Frank Golczewski, of Hamburg University, presents Galicia as an important case study of mutual German-Ukrainian relations. Ukrainians knew that they were cheated by Germans, but this did not stop them from serving in various German military detachments, robbing and killing Jews, and being described as "the worst" by Holocaust survivors. The Ukrainian auxiliaries were often assigned the bloodiest tasks and their collaboration made a significant contribution to the Jewish genocide.
Dennis Deletant, of London University College, examines the deportation of Jews from Bessarabia and Bukowina to Transnistria, which Romania occupied after the joint German-Romanian attack on the Soviet Union. Transnistria became the graveyard of more than 250,000 Jews, the principal victims of Romanian dictator Ion Antonescu and his deputy Mihai Antonescu. Both subscribed to the "ethnic purification" of Romania, free of Slavs and Jews, sharing a common border with Nazi Germany.

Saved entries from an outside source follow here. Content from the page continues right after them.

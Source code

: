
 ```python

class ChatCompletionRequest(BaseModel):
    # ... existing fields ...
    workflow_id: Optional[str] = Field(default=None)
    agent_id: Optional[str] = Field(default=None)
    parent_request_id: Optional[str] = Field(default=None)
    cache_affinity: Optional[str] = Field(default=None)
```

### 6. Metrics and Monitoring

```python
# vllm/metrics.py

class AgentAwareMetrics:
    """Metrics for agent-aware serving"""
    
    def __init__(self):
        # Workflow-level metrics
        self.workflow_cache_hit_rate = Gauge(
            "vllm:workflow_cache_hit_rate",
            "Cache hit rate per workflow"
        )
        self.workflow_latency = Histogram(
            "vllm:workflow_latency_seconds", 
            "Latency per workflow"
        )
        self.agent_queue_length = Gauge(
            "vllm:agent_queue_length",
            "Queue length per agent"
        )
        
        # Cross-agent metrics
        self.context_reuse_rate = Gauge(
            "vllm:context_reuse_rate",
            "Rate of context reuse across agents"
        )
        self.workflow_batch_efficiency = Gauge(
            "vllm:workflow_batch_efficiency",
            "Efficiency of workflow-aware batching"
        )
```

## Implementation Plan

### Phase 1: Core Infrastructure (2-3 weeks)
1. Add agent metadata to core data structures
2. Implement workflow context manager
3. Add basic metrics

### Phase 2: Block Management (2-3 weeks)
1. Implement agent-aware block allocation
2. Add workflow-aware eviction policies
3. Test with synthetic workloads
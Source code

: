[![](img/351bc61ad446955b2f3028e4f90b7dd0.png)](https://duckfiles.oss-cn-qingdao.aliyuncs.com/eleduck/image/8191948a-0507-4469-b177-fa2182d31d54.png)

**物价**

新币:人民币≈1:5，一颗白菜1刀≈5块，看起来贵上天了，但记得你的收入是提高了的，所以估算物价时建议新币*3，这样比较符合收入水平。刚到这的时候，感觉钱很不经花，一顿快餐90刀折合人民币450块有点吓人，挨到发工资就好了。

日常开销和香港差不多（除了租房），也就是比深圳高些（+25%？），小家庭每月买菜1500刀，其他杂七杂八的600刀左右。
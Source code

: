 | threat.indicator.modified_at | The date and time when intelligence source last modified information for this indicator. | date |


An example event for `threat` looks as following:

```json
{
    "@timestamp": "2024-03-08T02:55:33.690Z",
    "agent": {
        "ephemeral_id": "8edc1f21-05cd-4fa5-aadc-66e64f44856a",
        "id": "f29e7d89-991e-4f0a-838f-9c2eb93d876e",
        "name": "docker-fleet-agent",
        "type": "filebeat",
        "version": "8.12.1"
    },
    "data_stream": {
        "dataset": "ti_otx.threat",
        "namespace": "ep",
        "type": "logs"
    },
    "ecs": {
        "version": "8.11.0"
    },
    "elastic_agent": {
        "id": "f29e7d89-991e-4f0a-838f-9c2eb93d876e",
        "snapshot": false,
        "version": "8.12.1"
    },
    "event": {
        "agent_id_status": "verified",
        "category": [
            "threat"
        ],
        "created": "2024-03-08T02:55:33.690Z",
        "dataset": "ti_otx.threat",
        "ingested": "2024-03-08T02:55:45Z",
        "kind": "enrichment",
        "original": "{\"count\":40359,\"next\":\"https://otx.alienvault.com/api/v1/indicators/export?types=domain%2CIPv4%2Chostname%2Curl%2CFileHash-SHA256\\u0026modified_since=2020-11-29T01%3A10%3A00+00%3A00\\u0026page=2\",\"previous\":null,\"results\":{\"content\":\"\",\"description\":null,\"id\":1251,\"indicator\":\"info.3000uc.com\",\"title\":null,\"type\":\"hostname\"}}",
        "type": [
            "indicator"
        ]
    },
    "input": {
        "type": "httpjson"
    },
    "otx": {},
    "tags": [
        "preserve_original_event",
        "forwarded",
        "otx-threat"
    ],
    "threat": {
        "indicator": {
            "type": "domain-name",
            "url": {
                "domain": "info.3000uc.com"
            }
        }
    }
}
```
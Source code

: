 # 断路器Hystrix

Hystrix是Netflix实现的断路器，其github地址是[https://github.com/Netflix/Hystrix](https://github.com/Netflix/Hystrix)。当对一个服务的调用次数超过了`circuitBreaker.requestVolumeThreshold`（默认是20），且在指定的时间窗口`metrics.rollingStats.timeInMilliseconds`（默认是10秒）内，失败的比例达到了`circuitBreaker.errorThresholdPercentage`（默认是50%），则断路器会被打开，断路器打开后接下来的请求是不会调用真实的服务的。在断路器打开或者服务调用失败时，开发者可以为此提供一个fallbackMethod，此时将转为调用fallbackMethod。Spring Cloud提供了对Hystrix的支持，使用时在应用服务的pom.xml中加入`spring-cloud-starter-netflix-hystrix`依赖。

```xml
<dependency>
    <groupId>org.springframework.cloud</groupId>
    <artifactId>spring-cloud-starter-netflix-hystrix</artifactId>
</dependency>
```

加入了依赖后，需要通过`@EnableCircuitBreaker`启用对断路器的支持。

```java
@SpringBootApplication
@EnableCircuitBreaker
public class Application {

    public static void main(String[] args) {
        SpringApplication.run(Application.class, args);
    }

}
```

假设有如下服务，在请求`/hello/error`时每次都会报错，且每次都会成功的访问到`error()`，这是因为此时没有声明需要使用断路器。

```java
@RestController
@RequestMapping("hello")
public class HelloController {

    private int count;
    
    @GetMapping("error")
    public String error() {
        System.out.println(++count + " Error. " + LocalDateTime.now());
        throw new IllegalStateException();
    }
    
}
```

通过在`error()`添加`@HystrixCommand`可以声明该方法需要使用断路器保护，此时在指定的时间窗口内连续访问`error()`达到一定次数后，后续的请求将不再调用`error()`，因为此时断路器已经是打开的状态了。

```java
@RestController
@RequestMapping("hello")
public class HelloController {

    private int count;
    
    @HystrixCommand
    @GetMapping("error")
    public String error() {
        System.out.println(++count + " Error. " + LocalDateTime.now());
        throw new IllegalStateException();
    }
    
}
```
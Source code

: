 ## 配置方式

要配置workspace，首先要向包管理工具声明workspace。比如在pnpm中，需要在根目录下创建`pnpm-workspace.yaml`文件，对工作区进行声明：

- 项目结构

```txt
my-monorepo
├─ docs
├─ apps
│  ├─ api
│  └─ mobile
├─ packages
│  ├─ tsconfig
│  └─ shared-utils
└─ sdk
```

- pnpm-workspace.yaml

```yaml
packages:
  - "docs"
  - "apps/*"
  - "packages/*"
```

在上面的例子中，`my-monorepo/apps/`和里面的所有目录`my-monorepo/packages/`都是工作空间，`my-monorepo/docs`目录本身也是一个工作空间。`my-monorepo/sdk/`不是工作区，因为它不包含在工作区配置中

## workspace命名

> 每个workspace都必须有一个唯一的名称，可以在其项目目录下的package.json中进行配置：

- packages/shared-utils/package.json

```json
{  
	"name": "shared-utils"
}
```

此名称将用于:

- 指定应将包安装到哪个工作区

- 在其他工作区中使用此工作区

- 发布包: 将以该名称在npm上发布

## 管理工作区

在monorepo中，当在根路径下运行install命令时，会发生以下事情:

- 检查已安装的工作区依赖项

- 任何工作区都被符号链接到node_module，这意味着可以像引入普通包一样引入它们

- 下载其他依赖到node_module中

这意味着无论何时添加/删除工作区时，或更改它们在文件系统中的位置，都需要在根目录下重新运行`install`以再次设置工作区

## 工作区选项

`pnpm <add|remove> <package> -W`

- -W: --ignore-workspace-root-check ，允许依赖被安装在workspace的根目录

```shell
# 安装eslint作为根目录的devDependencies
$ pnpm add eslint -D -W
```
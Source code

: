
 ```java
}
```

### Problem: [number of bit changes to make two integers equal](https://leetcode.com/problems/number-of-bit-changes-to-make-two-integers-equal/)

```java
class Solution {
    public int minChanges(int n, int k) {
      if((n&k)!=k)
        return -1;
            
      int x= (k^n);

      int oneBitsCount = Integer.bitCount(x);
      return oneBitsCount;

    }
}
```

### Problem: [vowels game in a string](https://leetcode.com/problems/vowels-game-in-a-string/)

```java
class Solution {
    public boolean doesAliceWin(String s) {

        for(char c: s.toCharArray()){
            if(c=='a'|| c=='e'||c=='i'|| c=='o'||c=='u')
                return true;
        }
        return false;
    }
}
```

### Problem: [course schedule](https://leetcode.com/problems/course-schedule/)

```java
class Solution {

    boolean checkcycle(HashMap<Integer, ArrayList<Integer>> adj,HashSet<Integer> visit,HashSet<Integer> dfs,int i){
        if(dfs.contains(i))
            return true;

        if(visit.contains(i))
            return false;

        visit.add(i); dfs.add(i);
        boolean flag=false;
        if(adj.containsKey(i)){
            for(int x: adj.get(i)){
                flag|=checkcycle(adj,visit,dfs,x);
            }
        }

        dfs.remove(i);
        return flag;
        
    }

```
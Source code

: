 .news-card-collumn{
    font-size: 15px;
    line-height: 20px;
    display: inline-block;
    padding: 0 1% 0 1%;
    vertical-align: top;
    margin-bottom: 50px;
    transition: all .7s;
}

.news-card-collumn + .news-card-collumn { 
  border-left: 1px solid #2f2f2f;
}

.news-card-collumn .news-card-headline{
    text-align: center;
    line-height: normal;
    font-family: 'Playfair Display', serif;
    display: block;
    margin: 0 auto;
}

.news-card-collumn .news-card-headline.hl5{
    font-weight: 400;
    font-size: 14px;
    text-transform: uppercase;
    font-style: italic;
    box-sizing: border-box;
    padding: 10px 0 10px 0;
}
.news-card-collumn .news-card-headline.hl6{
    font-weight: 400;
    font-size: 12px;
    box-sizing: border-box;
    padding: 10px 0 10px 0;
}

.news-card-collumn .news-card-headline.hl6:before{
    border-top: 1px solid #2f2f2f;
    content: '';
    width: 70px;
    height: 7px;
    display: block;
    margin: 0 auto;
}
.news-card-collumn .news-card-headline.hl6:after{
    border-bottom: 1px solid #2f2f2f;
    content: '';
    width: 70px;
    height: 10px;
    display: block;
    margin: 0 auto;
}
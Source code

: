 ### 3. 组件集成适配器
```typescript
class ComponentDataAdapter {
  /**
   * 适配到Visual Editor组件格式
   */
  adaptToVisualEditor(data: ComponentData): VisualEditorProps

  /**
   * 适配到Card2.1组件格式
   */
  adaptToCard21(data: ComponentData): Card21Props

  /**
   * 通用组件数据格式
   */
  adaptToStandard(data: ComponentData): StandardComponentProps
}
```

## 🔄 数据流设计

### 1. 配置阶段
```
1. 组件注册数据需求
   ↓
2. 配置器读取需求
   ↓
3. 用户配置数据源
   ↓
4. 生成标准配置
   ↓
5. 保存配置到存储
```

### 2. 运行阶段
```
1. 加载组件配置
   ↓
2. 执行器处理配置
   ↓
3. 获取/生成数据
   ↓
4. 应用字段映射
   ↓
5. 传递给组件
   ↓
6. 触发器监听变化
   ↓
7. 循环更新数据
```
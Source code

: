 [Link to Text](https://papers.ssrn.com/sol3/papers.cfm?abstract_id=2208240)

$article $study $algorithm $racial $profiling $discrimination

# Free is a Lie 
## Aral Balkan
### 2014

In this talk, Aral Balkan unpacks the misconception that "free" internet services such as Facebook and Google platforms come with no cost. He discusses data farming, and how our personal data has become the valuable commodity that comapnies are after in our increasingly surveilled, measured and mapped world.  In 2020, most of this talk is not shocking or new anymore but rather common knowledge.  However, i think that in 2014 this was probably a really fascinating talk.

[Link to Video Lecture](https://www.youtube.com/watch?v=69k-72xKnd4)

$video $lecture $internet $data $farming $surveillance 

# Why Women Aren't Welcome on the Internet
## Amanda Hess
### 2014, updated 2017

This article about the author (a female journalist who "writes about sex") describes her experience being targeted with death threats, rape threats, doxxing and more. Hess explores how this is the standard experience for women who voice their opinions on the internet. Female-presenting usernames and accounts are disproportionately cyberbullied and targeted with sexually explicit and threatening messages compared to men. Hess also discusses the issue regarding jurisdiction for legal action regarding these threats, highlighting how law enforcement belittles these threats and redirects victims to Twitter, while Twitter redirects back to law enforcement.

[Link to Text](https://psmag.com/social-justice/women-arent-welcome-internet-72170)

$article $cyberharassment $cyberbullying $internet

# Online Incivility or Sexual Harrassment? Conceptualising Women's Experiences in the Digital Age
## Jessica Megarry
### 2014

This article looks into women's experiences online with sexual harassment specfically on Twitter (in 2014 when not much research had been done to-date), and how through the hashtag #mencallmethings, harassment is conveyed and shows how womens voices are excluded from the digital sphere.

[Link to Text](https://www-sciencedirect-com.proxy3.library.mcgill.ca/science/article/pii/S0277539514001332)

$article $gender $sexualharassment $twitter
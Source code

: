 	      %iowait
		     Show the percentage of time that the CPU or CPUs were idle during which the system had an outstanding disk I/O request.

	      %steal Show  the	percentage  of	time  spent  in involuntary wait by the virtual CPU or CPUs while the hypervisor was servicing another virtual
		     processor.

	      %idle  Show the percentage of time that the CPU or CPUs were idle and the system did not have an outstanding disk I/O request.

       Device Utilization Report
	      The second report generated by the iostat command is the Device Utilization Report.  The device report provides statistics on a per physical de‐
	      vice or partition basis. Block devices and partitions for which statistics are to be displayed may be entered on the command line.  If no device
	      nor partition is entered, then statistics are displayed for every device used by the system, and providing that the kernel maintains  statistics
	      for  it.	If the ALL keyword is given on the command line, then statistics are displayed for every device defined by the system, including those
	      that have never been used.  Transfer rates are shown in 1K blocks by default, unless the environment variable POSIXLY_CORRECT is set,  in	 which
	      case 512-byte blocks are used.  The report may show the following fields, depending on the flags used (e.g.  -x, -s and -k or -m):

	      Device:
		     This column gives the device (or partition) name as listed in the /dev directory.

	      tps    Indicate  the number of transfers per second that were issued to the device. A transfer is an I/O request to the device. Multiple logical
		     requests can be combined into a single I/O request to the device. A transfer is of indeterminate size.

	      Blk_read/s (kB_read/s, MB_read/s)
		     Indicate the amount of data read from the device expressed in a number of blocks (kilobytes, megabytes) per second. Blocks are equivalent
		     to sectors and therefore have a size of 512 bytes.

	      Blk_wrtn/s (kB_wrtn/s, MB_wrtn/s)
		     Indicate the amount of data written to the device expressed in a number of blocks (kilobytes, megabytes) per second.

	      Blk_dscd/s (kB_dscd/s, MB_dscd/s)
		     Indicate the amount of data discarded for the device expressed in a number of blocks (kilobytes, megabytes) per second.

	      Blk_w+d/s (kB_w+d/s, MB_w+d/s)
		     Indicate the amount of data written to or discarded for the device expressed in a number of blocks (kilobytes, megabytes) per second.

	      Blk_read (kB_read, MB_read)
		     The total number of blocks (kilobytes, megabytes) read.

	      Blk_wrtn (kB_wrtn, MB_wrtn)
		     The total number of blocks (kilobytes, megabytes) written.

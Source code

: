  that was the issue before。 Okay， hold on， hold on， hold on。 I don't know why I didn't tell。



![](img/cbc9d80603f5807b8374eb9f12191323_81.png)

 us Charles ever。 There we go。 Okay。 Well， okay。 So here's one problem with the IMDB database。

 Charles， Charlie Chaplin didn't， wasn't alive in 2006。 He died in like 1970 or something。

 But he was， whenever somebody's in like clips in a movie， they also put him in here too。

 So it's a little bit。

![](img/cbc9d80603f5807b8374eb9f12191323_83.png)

It was only after Stalingrad that Antonescu put a stop stop to the Jewish deportations and turned down the German request to send the remaining Romanian Jews to the extermination camps in Poland.
Andrei Angric, of the Hamburg Foundation for the Promotion of Science and Culture, writes about the Thoroughfare IV, Hitler's grandiose plan to build a highway across Ukraine, which was expected to support both the conquest and the German settlement. Soon, however, the Germans realized that the anticipated large numbers of Jews and Soviet POWs needed for the heavy labor had already been murdered. German civilian authorities, who badly needed slave labor, often vainly tried to persuade the SS that it would be more convenient to murder Jews by hard labor, hunger and exhaustion.
Martin Dean, a scholar from the US Holocaust Museum's Center for Advanced Holocaust Studies, describes how the ethnic Germans settled in Russia before the October Revolution served Hitler rather well, with few exceptions.
Alexander Kruglov, a writer from Kharkov, provides us with detailed statistics of the Jewish losses during those crucial years of 1941-1944.
Karel Berkhoff, of the Center for Holocaust Studies of the University of Amsterdam, comments on the story of Dina Pronicheva, one of the few survivors of the Babi Yar massacre.
Omer Bartov, of Brown University in his "White Spaces and Black Holes" describes Galicia's past and present. The "white spaces" illustrate the omissions and poverty of the Ukrainian Holocaust memory, while the "black holes" note the selective marginalization of the past.
An extensive index accompanies this well-edited, printed and bound volume. Ukraine has almost completely erased its Jewish past. In the town of Kosiv, for instance, where once 2,400 Jews lived, the house which belonged to a local rabbi was turned into a museum in memory of the Ukrainian Insurgent Army (UPA) which murdered Jews. We find almost no traces of shame or regret.
Bitter memories and the specter of the Holocaust continue to haunt Jewish-Ukrainian relations. However the fact that 1,200 Ukrainians were awarded the title of Righteous Gentiles by Yad Vashem testifies that there must have been many more Ukrainians who helped Jews in hiding. But only a full admission of the disturbing facts of the past and a full respect for the perpetuation of the memory of the former Jewish communities may at least partly exorcise the guilt and open a new page of the mutual relations. Perhaps this book may serve as one of the guiding lights in this direction.